My grandparents had come from
Hong Kong, where they’d lived since the Communists took over
China in 1949. Before that, they lived in a region in southern China
called Toisan. In the mid-50s, it seemed every immigrant in Chinatown
was from Toisan. Like most immigrants in New York, they sought a
better life here not for themselves, but for their children.
My grandfather had retired by
the time he came to the States. He had been a doctor. At one time
he was the personal physician of Sun Yat-Sen, the man who founded
the Republic of China in 1911. My grandmother had never worked inside
or outside the home. According to some accounts, my grandfather
thought of her as a fragile, beautiful vase. She was not allowed
to do anything, even housework. Once settled in Chinatown, my grandparents
rarely left their apartment, except to attend a wedding or funeral.
Even after forty years of living in the States, neither of them
knew English very well.
In a way, they didn’t need
to leave their apartment. Everyone they wanted to see came to them
– children and grandchildren and assorted relatives. My grandmother
would give the children boxes of Sun Maid raisins. I like to think
she did it because the red boxes resembled the red envelopes of
money given to children during Chinese New Year.

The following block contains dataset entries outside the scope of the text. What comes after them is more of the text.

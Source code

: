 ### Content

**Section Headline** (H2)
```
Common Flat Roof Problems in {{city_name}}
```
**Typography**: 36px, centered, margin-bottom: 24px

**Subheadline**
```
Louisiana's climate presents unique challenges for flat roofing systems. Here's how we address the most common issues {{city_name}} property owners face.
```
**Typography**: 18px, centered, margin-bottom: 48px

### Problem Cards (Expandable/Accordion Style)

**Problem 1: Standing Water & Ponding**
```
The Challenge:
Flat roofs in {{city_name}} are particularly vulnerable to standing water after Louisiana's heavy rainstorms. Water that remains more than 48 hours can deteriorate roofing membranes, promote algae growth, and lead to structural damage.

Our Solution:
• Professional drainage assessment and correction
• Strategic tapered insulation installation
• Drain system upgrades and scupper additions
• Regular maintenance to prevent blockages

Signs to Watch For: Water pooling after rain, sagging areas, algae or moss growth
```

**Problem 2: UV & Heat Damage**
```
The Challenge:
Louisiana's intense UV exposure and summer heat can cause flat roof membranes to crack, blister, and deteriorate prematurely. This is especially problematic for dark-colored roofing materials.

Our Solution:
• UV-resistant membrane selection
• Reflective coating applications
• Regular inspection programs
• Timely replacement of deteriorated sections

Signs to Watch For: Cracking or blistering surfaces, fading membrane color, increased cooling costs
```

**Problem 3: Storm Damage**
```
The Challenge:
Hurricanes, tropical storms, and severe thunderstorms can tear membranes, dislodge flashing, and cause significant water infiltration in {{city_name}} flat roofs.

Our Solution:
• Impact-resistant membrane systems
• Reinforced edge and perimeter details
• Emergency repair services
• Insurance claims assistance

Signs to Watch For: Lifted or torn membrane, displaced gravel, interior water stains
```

Family members came together
especially at American and Chinese holidays. Whether it was Midautumn
Festival or Thanksgiving, Christmas or Chinese New Year, food played
an important role at those gatherings. While there might be a token
nod to American cuisine like a turkey at Thanksgiving, the rest
of the menu was always Chinese. On most occasions, they ordered
egg-drop soup and lobster from a Chinatown restaurant and grownups
drank wine by the teaspoonful so they wouldn’t get drunk.
Kids threw raisins at each other. And finally, at the end of a large
gathering, a commemorative photograph would be taken.
Conspicuously absent from many
of these family photographs is my father. He only lived at 417 Grand
Street for a few years, while he attended Brooklyn Polytechnic.